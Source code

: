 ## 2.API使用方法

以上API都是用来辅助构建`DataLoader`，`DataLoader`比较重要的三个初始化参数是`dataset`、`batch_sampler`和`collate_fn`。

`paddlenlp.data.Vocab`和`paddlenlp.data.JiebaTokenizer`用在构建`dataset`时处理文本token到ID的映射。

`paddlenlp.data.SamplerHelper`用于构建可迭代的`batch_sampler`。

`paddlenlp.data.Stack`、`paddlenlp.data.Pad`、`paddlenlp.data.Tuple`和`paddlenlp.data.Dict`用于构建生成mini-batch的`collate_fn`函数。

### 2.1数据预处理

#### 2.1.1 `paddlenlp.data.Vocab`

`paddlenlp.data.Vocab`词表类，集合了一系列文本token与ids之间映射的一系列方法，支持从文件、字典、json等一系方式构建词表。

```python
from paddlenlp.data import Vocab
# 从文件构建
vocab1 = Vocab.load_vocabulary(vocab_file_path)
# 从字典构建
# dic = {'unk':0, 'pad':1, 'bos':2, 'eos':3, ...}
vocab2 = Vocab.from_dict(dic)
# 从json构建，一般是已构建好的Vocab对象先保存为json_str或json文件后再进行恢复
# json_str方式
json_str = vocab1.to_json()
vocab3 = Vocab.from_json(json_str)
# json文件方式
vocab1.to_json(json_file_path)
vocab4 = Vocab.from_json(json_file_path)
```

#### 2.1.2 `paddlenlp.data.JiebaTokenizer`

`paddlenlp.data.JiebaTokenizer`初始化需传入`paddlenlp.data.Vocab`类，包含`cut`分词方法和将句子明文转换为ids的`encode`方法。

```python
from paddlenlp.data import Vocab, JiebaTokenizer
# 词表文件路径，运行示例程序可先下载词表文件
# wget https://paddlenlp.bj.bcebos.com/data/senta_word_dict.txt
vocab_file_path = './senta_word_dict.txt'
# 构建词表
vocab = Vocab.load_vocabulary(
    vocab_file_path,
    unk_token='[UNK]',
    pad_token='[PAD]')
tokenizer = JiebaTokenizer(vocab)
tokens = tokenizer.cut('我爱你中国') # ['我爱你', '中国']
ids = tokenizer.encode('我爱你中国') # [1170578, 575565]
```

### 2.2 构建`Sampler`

■ **Exercise brief**
List every line in the records above that contains the word "我爱你中国".

■ **Problem solution**
tokens = tokenizer.cut('我爱你中国') # ['我爱你', '中国']
ids = tokenizer.encode('我爱你中国') # [1170578, 575565]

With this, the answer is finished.